Wednesday, April 18, 2012

The discussion that matters isn't about a lobbying group's PR efforts.

In Providence, it's April break - no school this week for public schools, with the same true for many (all?) surrounding districts. Hope that some of you are not reading this because you're off doing something super fun with your kids. Me, not so much - owning to my month of unusual travel in March, it's a regular work week, with my kids dispatched to various vacation camps, relatives, play-dates, and schemes of self-amusement. This strategy, such as it is, is working out fairly well so far, and allows the opportunity for a quick look back at last week...
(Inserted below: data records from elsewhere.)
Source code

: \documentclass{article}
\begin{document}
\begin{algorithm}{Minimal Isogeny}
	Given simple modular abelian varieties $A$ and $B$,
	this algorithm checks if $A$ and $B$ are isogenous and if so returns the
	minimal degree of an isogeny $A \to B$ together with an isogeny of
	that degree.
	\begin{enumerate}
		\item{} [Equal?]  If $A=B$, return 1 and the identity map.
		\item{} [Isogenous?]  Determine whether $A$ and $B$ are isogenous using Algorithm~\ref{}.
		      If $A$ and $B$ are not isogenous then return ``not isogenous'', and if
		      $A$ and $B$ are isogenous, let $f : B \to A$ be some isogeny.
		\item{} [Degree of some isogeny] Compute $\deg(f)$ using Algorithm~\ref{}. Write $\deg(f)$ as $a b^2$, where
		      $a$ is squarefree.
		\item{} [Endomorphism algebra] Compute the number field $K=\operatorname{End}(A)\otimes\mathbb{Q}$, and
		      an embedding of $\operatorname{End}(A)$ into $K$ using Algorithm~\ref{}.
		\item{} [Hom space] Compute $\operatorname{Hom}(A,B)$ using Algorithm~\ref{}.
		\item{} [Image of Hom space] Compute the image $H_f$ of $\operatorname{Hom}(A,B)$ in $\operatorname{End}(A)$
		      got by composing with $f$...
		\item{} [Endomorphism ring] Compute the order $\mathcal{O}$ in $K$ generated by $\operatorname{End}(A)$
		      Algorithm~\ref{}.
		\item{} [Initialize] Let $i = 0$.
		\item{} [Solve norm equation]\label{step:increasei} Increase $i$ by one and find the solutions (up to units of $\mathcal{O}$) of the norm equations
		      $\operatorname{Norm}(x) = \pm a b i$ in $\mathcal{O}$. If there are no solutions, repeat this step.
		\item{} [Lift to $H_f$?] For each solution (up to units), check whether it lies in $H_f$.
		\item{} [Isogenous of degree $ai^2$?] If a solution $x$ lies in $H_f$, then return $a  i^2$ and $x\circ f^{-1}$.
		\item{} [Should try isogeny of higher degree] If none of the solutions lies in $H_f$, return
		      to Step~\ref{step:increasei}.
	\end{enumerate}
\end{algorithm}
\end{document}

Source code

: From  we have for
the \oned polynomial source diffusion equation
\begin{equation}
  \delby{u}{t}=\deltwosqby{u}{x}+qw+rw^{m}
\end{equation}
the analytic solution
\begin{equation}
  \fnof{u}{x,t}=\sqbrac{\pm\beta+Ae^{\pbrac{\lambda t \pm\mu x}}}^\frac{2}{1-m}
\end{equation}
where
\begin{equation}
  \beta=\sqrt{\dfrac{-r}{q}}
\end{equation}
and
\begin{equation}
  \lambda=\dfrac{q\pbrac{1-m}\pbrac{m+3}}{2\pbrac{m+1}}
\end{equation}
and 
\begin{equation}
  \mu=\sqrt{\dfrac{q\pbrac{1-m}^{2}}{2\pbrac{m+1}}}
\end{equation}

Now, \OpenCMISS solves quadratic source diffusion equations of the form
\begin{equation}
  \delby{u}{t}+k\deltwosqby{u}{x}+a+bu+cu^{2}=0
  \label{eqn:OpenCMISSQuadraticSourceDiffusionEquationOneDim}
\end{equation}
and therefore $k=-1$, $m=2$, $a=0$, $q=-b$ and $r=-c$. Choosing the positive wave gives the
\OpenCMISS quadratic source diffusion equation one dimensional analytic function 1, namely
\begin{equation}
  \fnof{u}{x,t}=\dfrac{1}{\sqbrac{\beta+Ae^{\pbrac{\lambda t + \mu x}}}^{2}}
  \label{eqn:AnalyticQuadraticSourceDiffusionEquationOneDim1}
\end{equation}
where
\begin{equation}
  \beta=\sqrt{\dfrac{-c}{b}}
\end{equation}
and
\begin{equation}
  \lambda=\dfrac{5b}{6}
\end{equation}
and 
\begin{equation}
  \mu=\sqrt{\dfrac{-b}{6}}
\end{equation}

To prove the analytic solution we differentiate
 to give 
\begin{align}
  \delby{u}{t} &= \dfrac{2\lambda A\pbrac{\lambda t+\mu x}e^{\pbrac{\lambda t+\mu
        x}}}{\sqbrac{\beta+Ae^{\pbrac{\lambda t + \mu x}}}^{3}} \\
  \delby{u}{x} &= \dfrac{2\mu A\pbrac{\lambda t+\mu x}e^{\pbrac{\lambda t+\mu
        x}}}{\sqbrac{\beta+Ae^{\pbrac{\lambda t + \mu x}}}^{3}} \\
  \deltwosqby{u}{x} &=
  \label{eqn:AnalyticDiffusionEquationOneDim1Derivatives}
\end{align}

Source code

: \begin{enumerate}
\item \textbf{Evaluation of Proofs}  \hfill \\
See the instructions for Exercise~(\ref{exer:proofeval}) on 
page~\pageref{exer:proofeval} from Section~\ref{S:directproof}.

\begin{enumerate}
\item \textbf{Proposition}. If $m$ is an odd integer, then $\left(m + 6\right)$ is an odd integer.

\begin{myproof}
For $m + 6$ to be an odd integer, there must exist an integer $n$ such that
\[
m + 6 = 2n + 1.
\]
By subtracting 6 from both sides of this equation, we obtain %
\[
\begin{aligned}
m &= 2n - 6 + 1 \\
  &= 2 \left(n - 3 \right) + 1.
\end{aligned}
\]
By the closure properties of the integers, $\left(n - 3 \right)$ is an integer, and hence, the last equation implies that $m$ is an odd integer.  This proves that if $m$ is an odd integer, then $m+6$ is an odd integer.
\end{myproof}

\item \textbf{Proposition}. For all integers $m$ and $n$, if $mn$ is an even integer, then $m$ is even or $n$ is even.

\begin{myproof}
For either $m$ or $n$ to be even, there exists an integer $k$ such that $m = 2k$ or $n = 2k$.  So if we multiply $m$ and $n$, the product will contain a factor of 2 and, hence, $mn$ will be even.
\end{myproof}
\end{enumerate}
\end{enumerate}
...when RI-CAN released a set of school rankings for Rhode Island's schools. Some folks thoughtfully objected to the methodology of and strategy for the rankings, particularly:
I share their concerns and strongly oppose such rankings for the very reason that I strongly oppose any attempt to sum up a student or an educator using a limited set of data, particularly high stakes standardized test scores. RI-CAN's attempt to represent schools with that same limited data misrepresents the necessary complexity of the process of understanding whether and how schools are serving students and their communities effectively. Conversation about gains in education at every possible level need to be based on thoughtful consideration of meaningful and multiple measures employed in ways that enhance learning, growth, and improvement.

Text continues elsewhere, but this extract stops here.